Data to process:
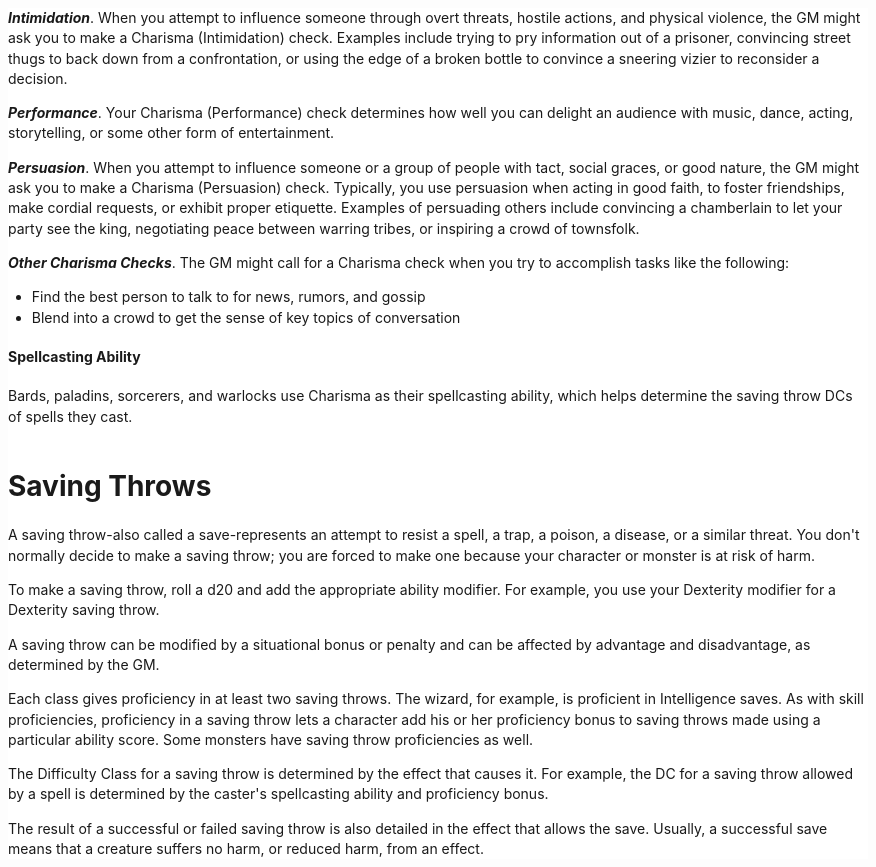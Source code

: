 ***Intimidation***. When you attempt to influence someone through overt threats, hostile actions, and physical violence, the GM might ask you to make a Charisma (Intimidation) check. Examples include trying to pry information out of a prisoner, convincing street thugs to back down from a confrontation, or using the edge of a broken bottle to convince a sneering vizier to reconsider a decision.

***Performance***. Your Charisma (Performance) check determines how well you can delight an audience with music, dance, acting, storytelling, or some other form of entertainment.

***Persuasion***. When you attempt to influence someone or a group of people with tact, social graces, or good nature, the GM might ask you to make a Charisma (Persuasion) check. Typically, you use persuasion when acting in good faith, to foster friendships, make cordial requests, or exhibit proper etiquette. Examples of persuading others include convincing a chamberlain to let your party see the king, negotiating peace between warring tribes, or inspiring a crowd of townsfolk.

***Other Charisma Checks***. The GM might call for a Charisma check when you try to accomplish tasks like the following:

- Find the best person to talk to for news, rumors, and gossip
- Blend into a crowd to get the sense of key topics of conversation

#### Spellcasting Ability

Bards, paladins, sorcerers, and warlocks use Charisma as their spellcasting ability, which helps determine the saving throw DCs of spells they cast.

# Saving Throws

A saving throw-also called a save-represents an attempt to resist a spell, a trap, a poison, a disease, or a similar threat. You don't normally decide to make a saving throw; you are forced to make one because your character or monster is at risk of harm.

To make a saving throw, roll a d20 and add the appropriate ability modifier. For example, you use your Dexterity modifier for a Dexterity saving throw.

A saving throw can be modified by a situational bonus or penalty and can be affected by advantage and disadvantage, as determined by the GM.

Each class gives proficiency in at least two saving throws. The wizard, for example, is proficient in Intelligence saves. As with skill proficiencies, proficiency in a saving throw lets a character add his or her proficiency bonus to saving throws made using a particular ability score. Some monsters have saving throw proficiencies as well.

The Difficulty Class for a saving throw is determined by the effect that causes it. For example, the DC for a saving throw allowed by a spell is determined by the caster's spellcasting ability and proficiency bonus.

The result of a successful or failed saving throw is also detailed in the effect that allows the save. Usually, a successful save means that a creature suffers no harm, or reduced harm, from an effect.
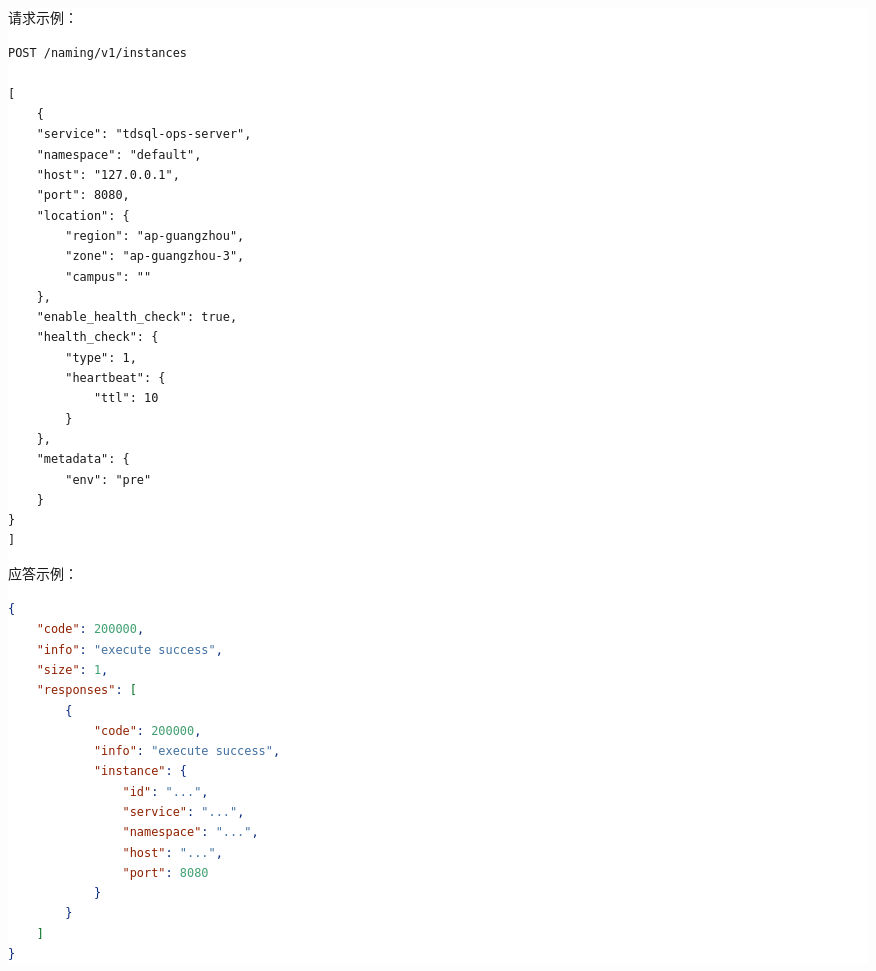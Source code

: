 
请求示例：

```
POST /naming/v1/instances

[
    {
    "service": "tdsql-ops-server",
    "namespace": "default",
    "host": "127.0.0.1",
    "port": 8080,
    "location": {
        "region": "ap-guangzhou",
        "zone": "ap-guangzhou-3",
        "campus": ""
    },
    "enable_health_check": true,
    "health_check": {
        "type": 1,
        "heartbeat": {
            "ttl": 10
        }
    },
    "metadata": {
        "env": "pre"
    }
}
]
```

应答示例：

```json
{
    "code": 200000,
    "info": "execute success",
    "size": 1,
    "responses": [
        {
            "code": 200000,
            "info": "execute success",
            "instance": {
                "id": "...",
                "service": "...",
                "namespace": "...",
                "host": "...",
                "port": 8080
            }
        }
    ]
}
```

* * *

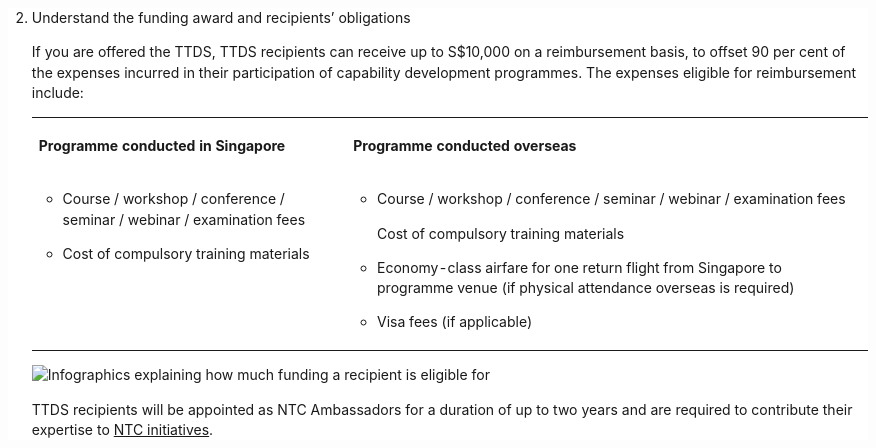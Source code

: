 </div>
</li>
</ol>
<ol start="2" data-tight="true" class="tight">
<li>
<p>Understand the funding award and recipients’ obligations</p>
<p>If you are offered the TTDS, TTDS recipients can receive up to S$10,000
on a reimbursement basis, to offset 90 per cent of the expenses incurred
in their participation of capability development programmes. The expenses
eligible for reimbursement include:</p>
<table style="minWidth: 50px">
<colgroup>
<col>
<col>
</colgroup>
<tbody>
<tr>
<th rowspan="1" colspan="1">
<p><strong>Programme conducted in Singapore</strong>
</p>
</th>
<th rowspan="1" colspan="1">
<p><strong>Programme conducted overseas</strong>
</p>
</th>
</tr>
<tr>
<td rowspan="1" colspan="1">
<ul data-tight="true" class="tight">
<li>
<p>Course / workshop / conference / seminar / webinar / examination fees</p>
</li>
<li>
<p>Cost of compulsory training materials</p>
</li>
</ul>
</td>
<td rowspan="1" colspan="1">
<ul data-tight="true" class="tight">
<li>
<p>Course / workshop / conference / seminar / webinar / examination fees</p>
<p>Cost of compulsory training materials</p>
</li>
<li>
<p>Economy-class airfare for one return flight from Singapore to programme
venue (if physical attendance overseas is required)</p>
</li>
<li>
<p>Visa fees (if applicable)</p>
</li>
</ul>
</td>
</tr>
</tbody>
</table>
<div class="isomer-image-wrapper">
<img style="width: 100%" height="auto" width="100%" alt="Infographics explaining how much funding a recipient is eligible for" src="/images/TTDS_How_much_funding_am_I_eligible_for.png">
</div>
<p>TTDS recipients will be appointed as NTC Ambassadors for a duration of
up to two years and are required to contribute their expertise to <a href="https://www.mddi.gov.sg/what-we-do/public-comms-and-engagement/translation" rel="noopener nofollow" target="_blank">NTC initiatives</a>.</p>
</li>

Problem: What is needed is the number of lines in the records that contain the string "funding", stated with nothing else.

Written solution: 2